‘A letter for you, witch.’ Clear, resonant, rang the old voice, as Andros Bartrand caught sight of Marjorie. ‘A letter, and a bulky one. The address is written in a hand that savours of the Alma Mater. The postmark is “Local.” I am to open it for you, of course?’

‘If you do I start for Spain to-night—this moment!’ cried Marjorie, with fine, Bartrand presence of temper; her grandfather meanwhile proceeding, in pantomime, to carry out his suggestion. ‘If you do, sir——’

But the sequel of the threat remained unspoken.
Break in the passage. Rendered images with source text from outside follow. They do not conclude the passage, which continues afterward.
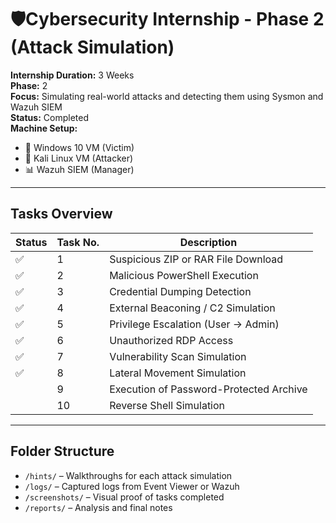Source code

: # 🛡️Cybersecurity Internship - Phase 2 (Attack Simulation)

**Internship Duration:** 3 Weeks  
**Phase:** 2  
**Focus:** Simulating real-world attacks and detecting them using Sysmon and Wazuh SIEM  
**Status:** Completed  
**Machine Setup:**  
- 🧠 Windows 10 VM (Victim)  
- 🐉 Kali Linux VM (Attacker)  
- 📊 Wazuh SIEM (Manager)

---

## Tasks Overview

|Status| Task No. | Description |
|------|----------|-------------|
✅| 1 | Suspicious ZIP or RAR File Download |
✅| 2 | Malicious PowerShell Execution |
✅| 3 | Credential Dumping Detection |
✅| 4 | External Beaconing / C2 Simulation |
✅| 5 | Privilege Escalation (User → Admin) |
✅| 6 | Unauthorized RDP Access |
✅| 7 | Vulnerability Scan Simulation |
✅| 8 | Lateral Movement Simulation |
|| 9 | Execution of Password-Protected Archive |
|| 10 | Reverse Shell Simulation |

---

## Folder Structure

- `/hints/` – Walkthroughs for each attack simulation
- `/logs/` – Captured logs from Event Viewer or Wazuh
- `/screenshots/` – Visual proof of tasks completed
- `/reports/` – Analysis and final notes
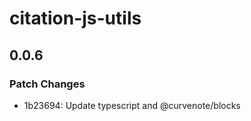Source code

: # citation-js-utils

## 0.0.6

### Patch Changes

- 1b23694: Update typescript and @curvenote/blocks
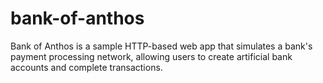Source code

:# bank-of-anthos
Bank of Anthos is a sample HTTP-based web app that simulates a bank's payment processing network, allowing users to create artificial bank accounts and complete transactions.
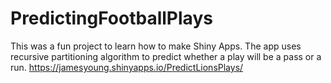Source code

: # PredictingFootballPlays
This was a fun project to learn how to make Shiny Apps. The app uses recursive partitioning algorithm to predict whether a play will be a pass or a run. https://jamesyoung.shinyapps.io/PredictLionsPlays/
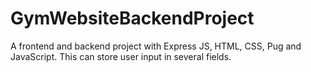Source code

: # GymWebsiteBackendProject
A frontend and backend project with Express JS, HTML, CSS, Pug and JavaScript. This can store user input in several fields.
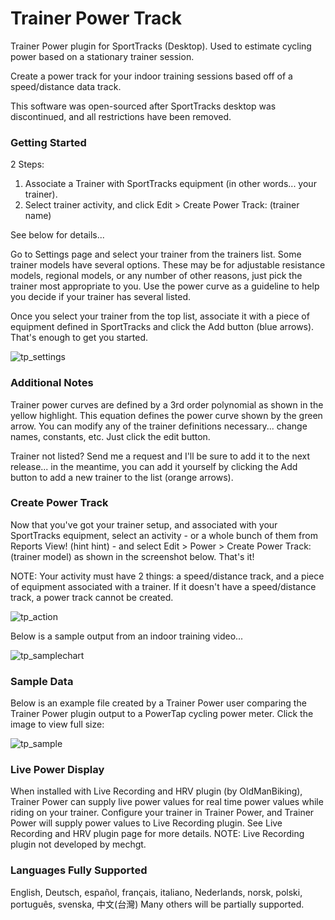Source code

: 
# Trainer Power Track
Trainer Power plugin for SportTracks (Desktop). Used to estimate cycling power based on a stationary trainer session.

Create a power track for your indoor training sessions based off of a speed/distance data track.

This software was open-sourced after SportTracks desktop was discontinued, and all restrictions have been removed.

### Getting Started
2 Steps:
1) Associate a Trainer with SportTracks equipment (in other words... your trainer).
2) Select trainer activity, and click Edit > Create Power Track: (trainer name)

See below for details...

Go to Settings page and select your trainer from the trainers list.  Some trainer models have several options.  These may be for adjustable resistance models, regional models, or any number of other reasons, just pick the trainer most appropriate to you.  Use the power curve as a guideline to help you decide if your trainer has several listed.

Once you select your trainer from the top list, associate it with a piece of equipment defined in SportTracks and click the Add button (blue arrows).  That's enough to get you started.

![tp_settings](https://mechgt.com/st/images/tp_settings.png)

### Additional Notes
Trainer power curves are defined by a 3rd order polynomial as shown in the yellow highlight.  This equation defines the power curve shown by the green arrow.  You can modify any of the trainer definitions necessary... change names, constants, etc.  Just click the edit button.

Trainer not listed?  Send me a request and I'll be sure to add it to the next release... in the meantime, you can add it yourself by clicking the Add button to add a new trainer to the list (orange arrows).

### Create Power Track

Now that you've got your trainer setup, and associated with your SportTracks equipment, select an activity - or a whole bunch of them from Reports View! (hint hint) - and select Edit > Power > Create Power Track: (trainer model) as shown in the screenshot below.  That's it!

NOTE:  Your activity must have 2 things: a speed/distance track, and a piece of equipment associated with a trainer.  If it doesn't have a speed/distance track, a power track cannot be created.

![tp_action](https://mechgt.com/st/images/tp_action.png)

Below is a sample output from an indoor training video...

![tp_samplechart](https://mechgt.com/st/images/tp_samplechart.png)

### Sample Data

Below is an example file created by a Trainer Power user comparing the Trainer Power plugin output to a PowerTap cycling power meter.  Click the image to view full size:

![tp_sample](https://mechgt.com/st/images/tp_sample.png)

### Live Power Display
When installed with Live Recording and HRV plugin (by OldManBiking), Trainer Power can supply live power values for real time power values while riding on your trainer.  Configure your trainer in Trainer Power, and Trainer Power will supply power values to Live Recording plugin.  See Live Recording and HRV plugin page for more details.
NOTE: Live Recording plugin not developed by mechgt.

### Languages Fully Supported
English, Deutsch, español, français, italiano, Nederlands, norsk, polski, português, svenska, 中文(台灣)
Many others will be partially supported.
Away flew Marjorie through the low schoolroom window, away, without drawing breath, over flower border, over lawn, till she reached the Seigneur. A few seconds later her letter—her first love-letter, whispered a voice in the white and girlish conscience—lay with seal unbroken between her hands.

She could not read it here, under this open largeness of air and sky, with her grandfather’s searching eyes fixed on her face. She must heighten her pleasure, as not so many summers back she was wont to heighten the coveted flavour of peach or nectarine, by eked-out anticipation. Not here, not in the schoolroom, peopled by commonplace remembrances of Sophie le Patourel and all the long train of Sophie’s predecessors. In this ineffable moment (are not our mistakes the sweetest things we taste on earth?) she must be alone, must know that a bolt was drawn between her happiness and the world. She entered the house with eager limbs, sped up the stairs, light still with the brief flicker that comes between sunset and dusk. She sought the shelter of her own room; a little white-draped room, where fragrant alder-blooms, flecks of foam on a deep green sea of foliage, brushed the casement, where you could feel the coolness from the orchards, where only the tired evening call of the cuckoo, the murmur of late bees, still awork in blossom dust, broke silence.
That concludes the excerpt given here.